» Extracted data

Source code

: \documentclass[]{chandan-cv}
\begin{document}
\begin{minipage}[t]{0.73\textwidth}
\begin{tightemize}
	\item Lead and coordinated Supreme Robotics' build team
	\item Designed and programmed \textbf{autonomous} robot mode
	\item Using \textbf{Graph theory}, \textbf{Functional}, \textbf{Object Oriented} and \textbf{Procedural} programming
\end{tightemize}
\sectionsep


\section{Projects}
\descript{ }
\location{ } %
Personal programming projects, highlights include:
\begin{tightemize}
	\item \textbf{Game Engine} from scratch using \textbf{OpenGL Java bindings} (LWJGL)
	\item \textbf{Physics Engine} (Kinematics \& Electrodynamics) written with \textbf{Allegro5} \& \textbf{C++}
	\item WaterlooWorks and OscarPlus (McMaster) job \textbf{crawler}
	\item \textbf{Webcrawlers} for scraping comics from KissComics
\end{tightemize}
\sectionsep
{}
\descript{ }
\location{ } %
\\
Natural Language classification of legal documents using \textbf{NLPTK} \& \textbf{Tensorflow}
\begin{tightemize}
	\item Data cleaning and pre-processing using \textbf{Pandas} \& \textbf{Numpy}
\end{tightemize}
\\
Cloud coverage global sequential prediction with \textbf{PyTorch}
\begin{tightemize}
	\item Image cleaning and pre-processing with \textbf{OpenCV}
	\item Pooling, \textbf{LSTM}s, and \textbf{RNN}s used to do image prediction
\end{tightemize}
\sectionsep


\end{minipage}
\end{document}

» Work task
The reply is to be an exact repeat of the records above.

» Task answer
Source code

: \documentclass[]{chandan-cv}
\begin{document}
\begin{minipage}[t]{0.73\textwidth}
\begin{tightemize}
	\item Lead and coordinated Supreme Robotics' build team
	\item Designed and programmed \textbf{autonomous} robot mode
	\item Using \textbf{Graph theory}, \textbf{Functional}, \textbf{Object Oriented} and \textbf{Procedural} programming
\end{tightemize}
\sectionsep


\section{Projects}
\descript{ }
\location{ } %
Personal programming projects, highlights include:
\begin{tightemize}
	\item \textbf{Game Engine} from scratch using \textbf{OpenGL Java bindings} (LWJGL)
	\item \textbf{Physics Engine} (Kinematics \& Electrodynamics) written with \textbf{Allegro5} \& \textbf{C++}
	\item WaterlooWorks and OscarPlus (McMaster) job \textbf{crawler}
	\item \textbf{Webcrawlers} for scraping comics from KissComics
\end{tightemize}
\sectionsep
{}
\descript{ }
\location{ } %
\\
Natural Language classification of legal documents using \textbf{NLPTK} \& \textbf{Tensorflow}
\begin{tightemize}
	\item Data cleaning and pre-processing using \textbf{Pandas} \& \textbf{Numpy}
\end{tightemize}
\\
Cloud coverage global sequential prediction with \textbf{PyTorch}
\begin{tightemize}
	\item Image cleaning and pre-processing with \textbf{OpenCV}
	\item Pooling, \textbf{LSTM}s, and \textbf{RNN}s used to do image prediction
\end{tightemize}
\sectionsep


\end{minipage}
\end{document}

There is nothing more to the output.